I'm not sure what you mean by "modifying the kernel clock".  The kernel
clock always runs on some frequency source.  Typically it's derived
from the cheap 24 MHz crystal that clocks the SoC, sometimes after
being scaled up to 66 MHz by a phase-fractional PLL within the SoC.  I
arranged to use a very stable nearly-drift-free frequency source
instead of a cheap crystal for counting time in the kernel.

The kernel clock has nothing to do with usb, including polling
intervals; the usb controller hardware handles that, and the root
source clock for that is the cheap 24 MHz crystal.
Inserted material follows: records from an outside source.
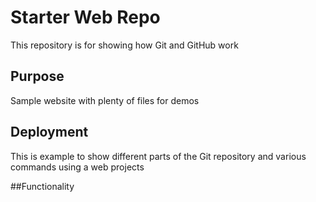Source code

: # Starter Web Repo

This repository is for showing how Git and GitHub work

## Purpose

Sample website with plenty of files for demos


## Deployment

This is example to show different parts of the Git repository and various commands using a web projects


##Functionality
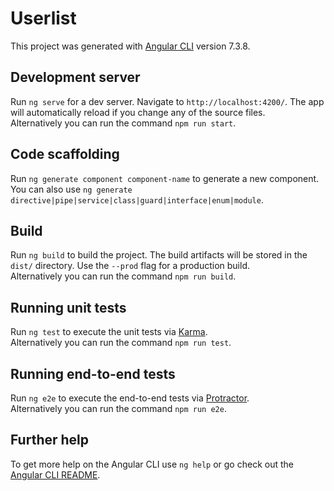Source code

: # Userlist

This project was generated with [Angular CLI](https://github.com/angular/angular-cli) version 7.3.8.

## Development server

Run `ng serve` for a dev server. Navigate to `http://localhost:4200/`. The app will automatically reload if you change any of the source files.<br />
Alternatively you can run the command `npm run start`.

## Code scaffolding

Run `ng generate component component-name` to generate a new component. You can also use `ng generate directive|pipe|service|class|guard|interface|enum|module`.

## Build

Run `ng build` to build the project. The build artifacts will be stored in the `dist/` directory. Use the `--prod` flag for a production build.<br />
Alternatively you can run the command `npm run build`.

## Running unit tests

Run `ng test` to execute the unit tests via [Karma](https://karma-runner.github.io).<br />
Alternatively you can run the command `npm run test`.

## Running end-to-end tests

Run `ng e2e` to execute the end-to-end tests via [Protractor](http://www.protractortest.org/).<br />
Alternatively you can run the command `npm run e2e`.

## Further help

To get more help on the Angular CLI use `ng help` or go check out the [Angular CLI README](https://github.com/angular/angular-cli/blob/master/README.md).
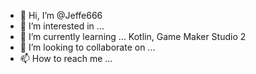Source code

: - 👋 Hi, I’m @Jeffe666
- 👀 I’m interested in ...
- 🌱 I’m currently learning ... Kotlin, Game Maker Studio 2
- 💞️ I’m looking to collaborate on ...
- 📫 How to reach me ...

<!---
Jeffe666/Jeffe666 is a ✨ special ✨ repository because its `README.md` (this file) appears on your GitHub profile.
You can click the Preview link to take a look at your changes.
--->
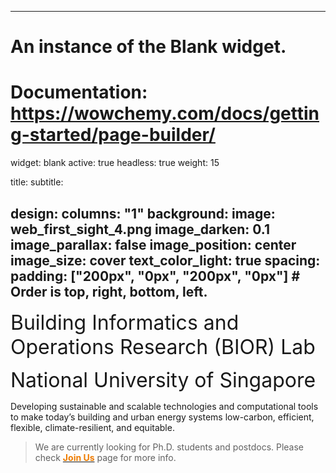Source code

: 
---
# An instance of the Blank widget.
# Documentation: https://wowchemy.com/docs/getting-started/page-builder/
widget: blank
active: true
headless: true
weight: 15

title: 
subtitle:

design:
  columns: "1"
  background:
    image: web_first_sight_4.png
    image_darken: 0.1
    image_parallax: false
    image_position: center
    image_size: cover
    text_color_light: true
  spacing:
    padding: ["200px", "0px", "200px", "0px"]   # Order is top, right, bottom, left.
---

<font size="6">Building Informatics and Operations Research (BIOR) Lab</font>

<font size="6">National University of Singapore</font>

Developing sustainable and scalable technologies and computational tools to make today’s building and urban energy systems low-carbon, efficient, flexible, climate-resilient, and equitable. 

>We are currently looking for Ph.D. students and postdocs. Please check [<span style="color:#EF7C00">**Join Us**</span>](https://maomaohu.net/join/) page for more info.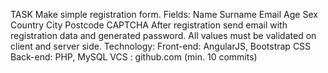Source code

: TASK
Make simple registration form.
Fields:
Name
Surname
Email
Age
Sex
Country
City
Postcode
CAPTCHA
After registration send email with registration data and generated password.
All values must be validated on client and server side.
Technology:
Front-end: AngularJS, Bootstrap CSS
Back-end: PHP, MySQL
VCS : github.com (min. 10 commits)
I think people are massively confused by usb.  A usb 2.0 bus runs at
480MHz.  That means the time to transmit a packet describing a usb
serial pin-change event takes literally a dozen or so nanoseconds.  The
time it takes to transmit an entire sector of disk data is 2
microseconds; even if continuous disk data is flowing, the usb serial
adapter gets its round-robin opportunity to send a packet on the bus in
between them.   A USB 2.0 bus spends most of its time idle.  The
devices on the bus are polled, but the polling happens in time slots
that are 125 microseconds wide.  There's just no reason for a lot of
jitter or latency.  

I'm not on a crusade to change the minds of people who make judgements
based on gut feelings and reject objective measurements.  I put the
measurements out there, and I described the measurement methodology. 
(Precision timing is what I do for a living, btw.)  I'm perfectly
willing to explain the methodology in more detail or help interpret the
results, but I'm not going to butt heads with people who just reject
data they don't like for emotional reasons.